◆ BRIEF: From the entries below, extract every line that includes the word "newcommand".

◆ INFORMATION SHOWN:

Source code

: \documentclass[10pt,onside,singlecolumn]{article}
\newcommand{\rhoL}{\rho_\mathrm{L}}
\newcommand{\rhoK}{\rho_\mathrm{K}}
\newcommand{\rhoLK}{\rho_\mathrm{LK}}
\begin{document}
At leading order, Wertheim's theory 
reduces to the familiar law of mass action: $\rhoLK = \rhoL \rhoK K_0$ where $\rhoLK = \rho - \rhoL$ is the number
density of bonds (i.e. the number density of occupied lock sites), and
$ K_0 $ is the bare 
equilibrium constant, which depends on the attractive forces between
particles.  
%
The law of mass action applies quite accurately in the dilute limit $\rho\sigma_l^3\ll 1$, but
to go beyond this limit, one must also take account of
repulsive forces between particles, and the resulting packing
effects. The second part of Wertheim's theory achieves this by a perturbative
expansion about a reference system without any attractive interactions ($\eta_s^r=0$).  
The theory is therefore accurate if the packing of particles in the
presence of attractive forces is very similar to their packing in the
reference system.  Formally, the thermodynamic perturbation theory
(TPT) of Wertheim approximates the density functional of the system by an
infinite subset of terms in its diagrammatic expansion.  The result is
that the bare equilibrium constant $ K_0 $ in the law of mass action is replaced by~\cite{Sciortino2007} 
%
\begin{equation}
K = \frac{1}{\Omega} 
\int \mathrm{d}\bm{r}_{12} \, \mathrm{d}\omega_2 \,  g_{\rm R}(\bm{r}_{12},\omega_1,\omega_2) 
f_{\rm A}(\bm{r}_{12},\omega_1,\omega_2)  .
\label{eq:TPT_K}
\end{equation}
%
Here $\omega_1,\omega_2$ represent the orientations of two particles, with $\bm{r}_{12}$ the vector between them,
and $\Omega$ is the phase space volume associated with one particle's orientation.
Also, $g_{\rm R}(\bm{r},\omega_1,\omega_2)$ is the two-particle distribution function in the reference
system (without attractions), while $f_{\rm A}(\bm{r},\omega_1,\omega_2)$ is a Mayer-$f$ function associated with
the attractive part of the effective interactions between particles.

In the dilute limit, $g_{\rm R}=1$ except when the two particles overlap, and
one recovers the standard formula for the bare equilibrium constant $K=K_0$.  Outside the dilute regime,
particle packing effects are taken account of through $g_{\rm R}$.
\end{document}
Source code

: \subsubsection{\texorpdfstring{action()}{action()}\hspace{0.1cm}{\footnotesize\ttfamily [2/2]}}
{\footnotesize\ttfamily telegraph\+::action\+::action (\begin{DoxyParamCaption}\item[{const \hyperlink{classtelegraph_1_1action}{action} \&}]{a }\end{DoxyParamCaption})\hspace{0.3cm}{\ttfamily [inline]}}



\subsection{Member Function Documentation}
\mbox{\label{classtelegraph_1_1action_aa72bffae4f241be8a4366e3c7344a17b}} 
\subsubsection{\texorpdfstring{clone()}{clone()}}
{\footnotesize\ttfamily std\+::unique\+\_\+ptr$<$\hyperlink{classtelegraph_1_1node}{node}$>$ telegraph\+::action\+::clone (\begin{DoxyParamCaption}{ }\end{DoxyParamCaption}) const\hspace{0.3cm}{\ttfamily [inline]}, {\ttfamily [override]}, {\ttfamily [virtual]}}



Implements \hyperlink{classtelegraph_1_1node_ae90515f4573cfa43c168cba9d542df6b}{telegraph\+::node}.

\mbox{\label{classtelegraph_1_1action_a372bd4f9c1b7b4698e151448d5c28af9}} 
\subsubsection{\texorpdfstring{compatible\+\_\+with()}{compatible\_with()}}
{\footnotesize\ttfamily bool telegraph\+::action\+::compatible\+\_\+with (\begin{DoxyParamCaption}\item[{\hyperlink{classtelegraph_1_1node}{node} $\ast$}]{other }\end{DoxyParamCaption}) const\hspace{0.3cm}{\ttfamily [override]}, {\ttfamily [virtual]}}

◆ ANSWER SECTION:
\newcommand{\rhoL}{\rho_\mathrm{L}}
\newcommand{\rhoK}{\rho_\mathrm{K}}
\newcommand{\rhoLK}{\rho_\mathrm{LK}}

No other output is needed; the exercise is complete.